Source material section start

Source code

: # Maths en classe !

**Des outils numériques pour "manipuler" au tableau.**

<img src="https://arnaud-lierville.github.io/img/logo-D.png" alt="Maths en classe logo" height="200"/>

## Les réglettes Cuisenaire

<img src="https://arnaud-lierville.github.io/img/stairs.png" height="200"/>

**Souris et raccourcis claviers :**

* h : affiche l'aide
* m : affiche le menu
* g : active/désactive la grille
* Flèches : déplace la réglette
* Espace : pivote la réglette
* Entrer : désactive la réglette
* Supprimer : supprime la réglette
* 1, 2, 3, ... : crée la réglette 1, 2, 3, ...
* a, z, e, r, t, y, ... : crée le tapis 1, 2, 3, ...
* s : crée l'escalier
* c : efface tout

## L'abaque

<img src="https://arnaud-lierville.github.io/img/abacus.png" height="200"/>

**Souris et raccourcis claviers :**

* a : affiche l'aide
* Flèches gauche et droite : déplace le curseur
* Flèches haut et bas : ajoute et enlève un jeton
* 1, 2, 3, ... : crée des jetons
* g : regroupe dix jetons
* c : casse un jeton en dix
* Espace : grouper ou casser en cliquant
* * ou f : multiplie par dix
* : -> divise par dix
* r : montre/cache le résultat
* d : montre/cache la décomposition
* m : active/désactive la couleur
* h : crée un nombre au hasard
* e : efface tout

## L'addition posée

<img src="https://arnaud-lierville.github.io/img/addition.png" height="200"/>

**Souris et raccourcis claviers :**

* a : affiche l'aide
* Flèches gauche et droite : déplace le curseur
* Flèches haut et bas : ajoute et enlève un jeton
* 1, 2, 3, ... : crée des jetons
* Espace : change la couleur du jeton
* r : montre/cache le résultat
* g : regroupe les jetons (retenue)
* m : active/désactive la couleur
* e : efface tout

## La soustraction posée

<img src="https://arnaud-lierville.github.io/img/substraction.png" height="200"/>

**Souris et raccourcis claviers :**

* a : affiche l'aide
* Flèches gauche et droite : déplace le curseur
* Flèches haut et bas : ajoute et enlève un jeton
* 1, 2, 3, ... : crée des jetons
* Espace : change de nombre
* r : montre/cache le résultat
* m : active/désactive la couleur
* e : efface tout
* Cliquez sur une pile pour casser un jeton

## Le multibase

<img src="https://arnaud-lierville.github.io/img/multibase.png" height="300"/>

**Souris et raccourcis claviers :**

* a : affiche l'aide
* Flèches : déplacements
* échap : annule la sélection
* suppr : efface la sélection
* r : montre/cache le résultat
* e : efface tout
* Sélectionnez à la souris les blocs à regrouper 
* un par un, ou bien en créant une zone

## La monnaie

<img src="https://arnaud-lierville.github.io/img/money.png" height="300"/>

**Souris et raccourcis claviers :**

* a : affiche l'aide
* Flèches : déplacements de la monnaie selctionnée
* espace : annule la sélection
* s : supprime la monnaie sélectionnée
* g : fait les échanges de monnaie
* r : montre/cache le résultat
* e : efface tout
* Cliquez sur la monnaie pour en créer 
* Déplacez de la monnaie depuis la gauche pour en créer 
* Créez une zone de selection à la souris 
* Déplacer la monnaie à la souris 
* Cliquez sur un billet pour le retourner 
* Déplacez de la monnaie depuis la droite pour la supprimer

Source material section end

**Activity**. The answer is each line from the entries above in which the word "casser" occurs.

**The completed task**.
* Espace : grouper ou casser en cliquant
* Cliquez sur une pile pour casser un jeton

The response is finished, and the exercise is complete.